Credit Unions, Regulators Draw Rebuke From Federal Judge

Share
From Associated Press

The legal brawl over who can join credit unions grew more heated Wednesday, with a federal judge suggesting that he might be dealing with a “rogue federal agency” and ordering it to rescind 31 recent credit union expansions.

U.S. District Judge Thomas Penfield Jackson accused the National Credit Union Administration of acting in collusion with industry groups to adopt rules that evade his order restricting credit union membership.

Jackson said he was considering referring the case to the U.S. attorney’s office to see if federal laws had been broken. “I think the allegations are extremely serious,” Jackson said during a hearing.

Advertisement

Attorneys for the federal agency defended the regulators’ conduct and new membership rules and said they were following the guidance of a previous appeals court ruling.

“All I can say, categorically, absolutely: There was no collusion,” Norman D’Amours, the agency’s chairman, said after the hearing. “What we did is customary regulatory practice.”

Jackson denied requests by the credit union agency, the Justice Department and two credit union trade groups to suspend all or part of his Oct. 31 order preventing credit unions from signing up members who aren’t part of their “core” charters--such as employees at a single company or members of a trade group.

But he didn’t take the step most feared by credit unions: ordering an estimated 10.5 million people who joined credit unions under expanded membership rules in recent years to leave them and seek banking services elsewhere. He did take that action for 31 expansions that occurred after the agency eased eligibility rules Nov. 14.

The judge’s rebuke is the latest development in a six-year court fight between banks and credit unions, the nonprofit institutions that provide 70.2 million people with checking accounts, loans and other services at a lower cost than banks.
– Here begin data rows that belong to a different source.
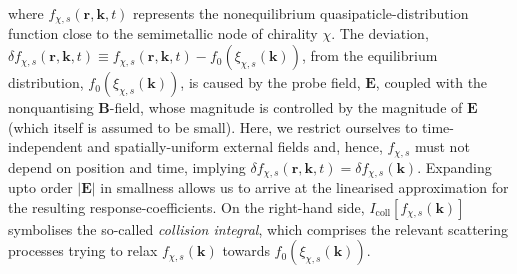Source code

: \documentclass[aps,prb,onecolumn,nofootinbib,citeautoscript,10pt]{revtex4-2}
\begin{document}
where $f_{\chi, s}  (\boldsymbol r, \boldsymbol k, t) $ represents the nonequilibrium quasipaticle-distribution function close to the semimetallic node of chirality $\chi$. The deviation, $ \delta f_{\chi, s} (\boldsymbol r, \boldsymbol k, t) \equiv 
f_{\chi, s}  (\boldsymbol r, \boldsymbol k, t) - f_0 (\xi_{\chi, s} (\boldsymbol k) )$, from the equilibrium distribution, $ f_0 (\xi_{\chi, s}(\boldsymbol k) )$, is caused by the probe field, $\boldsymbol E $, coupled with the nonquantising $\boldsymbol B$-field, whose magnitude is controlled by the magnitude of $\boldsymbol E$ (which itself is assumed to be small). Here, we restrict ourselves to time-independent and spatially-uniform external fields and, hence, $f_{\chi, s} $ must not depend on position and time, implying $ \delta f_{\chi, s}  (\boldsymbol r, \boldsymbol k, t) = \delta f_{\chi, s}  (\boldsymbol k)$. Expanding upto order $|\boldsymbol E|$ in smallness allows us to arrive at the linearised approximation for the resulting response-coefficients. On the right-hand side, $ I_{\text{coll}} [f_{\chi, s} ({\boldsymbol k}) ] $ symbolises the so-called \textit{collision integral}, which comprises the relevant scattering processes trying to relax $f_{\chi, s} ({\boldsymbol k})$ towards $f_0 (\xi_{\chi, s}({\boldsymbol k}))$. 
\end{document}
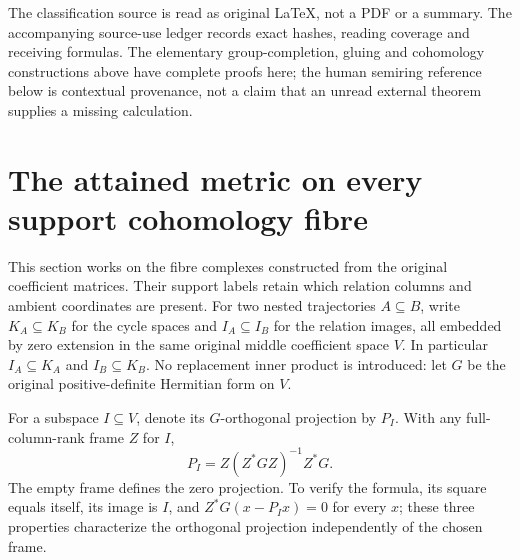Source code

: \documentclass[11pt,a4paper]{article}
\theoremstyle{definition}\newtheorem{definition}[theorem]{Definition}
\begin{document}
The classification source is read as original LaTeX, not a PDF or
a summary. The accompanying source-use ledger records exact hashes,
reading coverage and receiving formulas. The elementary group-completion,
gluing and cohomology constructions above have complete proofs here;
the human semiring reference below is contextual provenance, not a
claim that an unread external theorem supplies a missing calculation.


\section{The attained metric on every support cohomology fibre}
\label{sec:support-quotient-metric}
This section works on the fibre complexes constructed from the original coefficient matrices. Their support labels retain which relation columns and ambient coordinates are present. For two nested trajectories $A\subseteq B$, write $K_A\subseteq K_B$ for the cycle spaces and $I_A\subseteq I_B$ for the relation images, all embedded by zero extension in the same original middle coefficient space $V$. In particular $I_A\subseteq K_A$ and $I_B\subseteq K_B$. No replacement inner product is introduced: let $G$ be the original positive-definite Hermitian form on $V$.

For a subspace $I\subseteq V$, denote its $G$-orthogonal projection by $P_I$. With any full-column-rank frame $Z$ for $I$,
\begin{equation}\label{eq:original-relation-projection}
 P_I=Z(Z^*GZ)^{-1}Z^*G.
\end{equation}
The empty frame defines the zero projection. To verify the formula, its square equals itself, its image is $I$, and $Z^*G(x-P_Ix)=0$ for every $x$; these three properties characterize the orthogonal projection independently of the chosen frame.
\end{document}
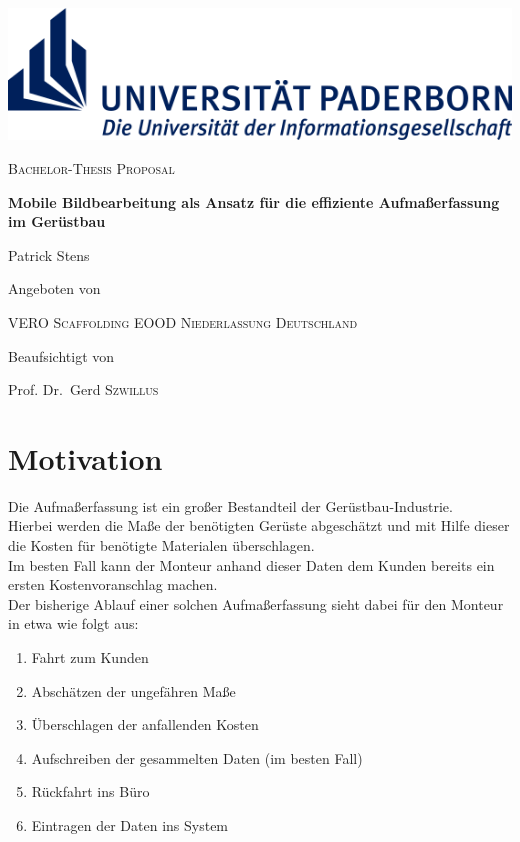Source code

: \documentclass[a4paper]{article}
\newcommand{\Vero}{\textsc{VERO Scaffolding EOOD Niederlassung Deutschland}}
\begin{document}
\renewcommand{\refname}{Literatur}

\begin{titlepage}
	\centering
	\includegraphics[width=\textwidth]{logo}
	\par\vspace{5cm}

	{\scshape\Large Bachelor-Thesis Proposal\par}
	\vspace{1cm}

	{\huge\bfseries Mobile Bildbearbeitung als Ansatz für die effiziente Aufmaßerfassung im Gerüstbau\par}
	\vspace{2cm}

	{\large \par}

	{\Large Patrick Stens\par}

	\vfill

	Angeboten von\par
	\Vero

	\vfill

	Beaufsichtigt von\par
	Prof. Dr.~Gerd \textsc{Szwillus}	

\end{titlepage}

\section*{Motivation}
Die Aufmaßerfassung ist ein großer Bestandteil der Gerüstbau-Industrie. \\
Hierbei werden die Maße der benötigten Gerüste abgeschätzt und mit Hilfe dieser die Kosten für benötigte Materialen überschlagen. \\
Im besten Fall kann der Monteur anhand dieser Daten dem Kunden bereits ein ersten Kostenvoranschlag machen. \\
Der bisherige Ablauf einer solchen Aufmaßerfassung sieht dabei für den Monteur in etwa wie folgt aus:
\begin{enumerate}
	\item Fahrt zum Kunden
	\item Abschätzen der ungefähren Maße
	\item Überschlagen der anfallenden Kosten
	\item Aufschreiben der gesammelten Daten (im besten Fall)
	\item Rückfahrt ins Büro
	\item Eintragen der Daten ins System
\end{enumerate}
\end{document}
The 1934 Federal Credit Union Act limits membership to “groups having a common bond of occupation or association, or to groups within a well-defined neighborhood, community or rural district.”

Advertisement

The credit union administration expanded that definition in 1982 to allow small businesses, which alone lacked enough workers to form viable credit unions, to join existing credit unions. Bankers sued, and they finally succeeded in July, when a federal appeals court in Washington said such expansion violated the “common bond” language in the 1934 law.

The appellate court sent the case back to Jackson, who ordered the agency in October not to permit expansions that were beyond a credit union’s core membership.

Jackson’s ire during Wednesday’s hearing was focused on the agency rules adopted Nov. 14 that expanded the definition of who can join a credit union based on a person’s occupation or community. Jackson closely questioned credit union lawyers about their conversations with regulators before the rule’s approval, which occurred without prior public comment because of what the agency described as “emergency” conditions.

Jackson voided the 31 expanded charter applications the agency approved under the new rules. The judge said the rules were “adopted collusively with the specific intent to circumvent the terms of the injunction.”

“I don’t know if you represent a rogue federal agency here,” Jackson said to one agency lawyer.

The agency said it took emergency action because it believed credit unions’ safety and soundness could be harmed by the court order, since millions of consumers potentially would be denied credit union membership, affecting the industry’s viability.

Advertisement

An agency spokeswoman said she couldn’t immediately provide a list of the 31 institutions affected by the judge’s order.